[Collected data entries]
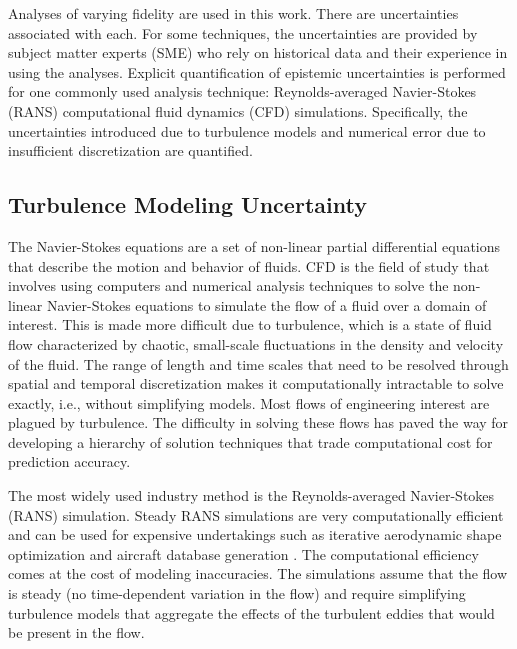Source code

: Analyses of varying fidelity are used in this work.
There are uncertainties associated with each. 
For some techniques, the uncertainties are provided by subject matter experts (SME) who rely on historical data and their experience in using the analyses.
Explicit quantification of epistemic uncertainties is performed for one commonly used analysis technique: Reynolds-averaged Navier-Stokes (RANS) computational fluid dynamics (CFD) simulations.
Specifically, the uncertainties introduced due to turbulence models and numerical error due to insufficient discretization are quantified.

\subsection{Turbulence Modeling Uncertainty}
The Navier-Stokes equations are a set of non-linear partial differential equations that describe the motion and behavior of fluids.
CFD is the field of study that involves using computers and numerical analysis techniques to solve the non-linear Navier-Stokes equations to simulate the flow of a fluid over a domain of interest.
This is made more difficult due to turbulence, which is a state of fluid flow characterized by chaotic, small-scale fluctuations in the density and velocity of the fluid.
The range of length and time scales that need to be resolved through spatial and temporal discretization makes it computationally intractable to solve exactly, i.e., without simplifying models.
Most flows of engineering interest are plagued by turbulence.
The difficulty in solving these flows has paved the way for developing a hierarchy of solution techniques that trade computational cost for prediction accuracy.

The most widely used industry method is the Reynolds-averaged Navier-Stokes (RANS) simulation.
Steady RANS simulations are very computationally efficient and can be used for expensive undertakings such as iterative aerodynamic shape optimization \cite{lyu2015aerodynamic,kenway2014multipoint,chen2016aerodynamic} and aircraft database generation \cite{wendorff_combining_2016}.
The computational efficiency comes at the cost of modeling inaccuracies.
The simulations assume that the flow is steady (no time-dependent variation in the flow) and require simplifying turbulence models that aggregate the effects of the turbulent eddies that would be present in the flow.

* _WORK INSTRUCTION_: The expected output is every entry above, character for character, with no pictures.

* _THE COMPLETED TASK_:
Source code

: Analyses of varying fidelity are used in this work.
There are uncertainties associated with each. 
For some techniques, the uncertainties are provided by subject matter experts (SME) who rely on historical data and their experience in using the analyses.
Explicit quantification of epistemic uncertainties is performed for one commonly used analysis technique: Reynolds-averaged Navier-Stokes (RANS) computational fluid dynamics (CFD) simulations.
Specifically, the uncertainties introduced due to turbulence models and numerical error due to insufficient discretization are quantified.

\subsection{Turbulence Modeling Uncertainty}
The Navier-Stokes equations are a set of non-linear partial differential equations that describe the motion and behavior of fluids.
CFD is the field of study that involves using computers and numerical analysis techniques to solve the non-linear Navier-Stokes equations to simulate the flow of a fluid over a domain of interest.
This is made more difficult due to turbulence, which is a state of fluid flow characterized by chaotic, small-scale fluctuations in the density and velocity of the fluid.
The range of length and time scales that need to be resolved through spatial and temporal discretization makes it computationally intractable to solve exactly, i.e., without simplifying models.
Most flows of engineering interest are plagued by turbulence.
The difficulty in solving these flows has paved the way for developing a hierarchy of solution techniques that trade computational cost for prediction accuracy.

The most widely used industry method is the Reynolds-averaged Navier-Stokes (RANS) simulation.
Steady RANS simulations are very computationally efficient and can be used for expensive undertakings such as iterative aerodynamic shape optimization \cite{lyu2015aerodynamic,kenway2014multipoint,chen2016aerodynamic} and aircraft database generation \cite{wendorff_combining_2016}.
The computational efficiency comes at the cost of modeling inaccuracies.
The simulations assume that the flow is steady (no time-dependent variation in the flow) and require simplifying turbulence models that aggregate the effects of the turbulent eddies that would be present in the flow.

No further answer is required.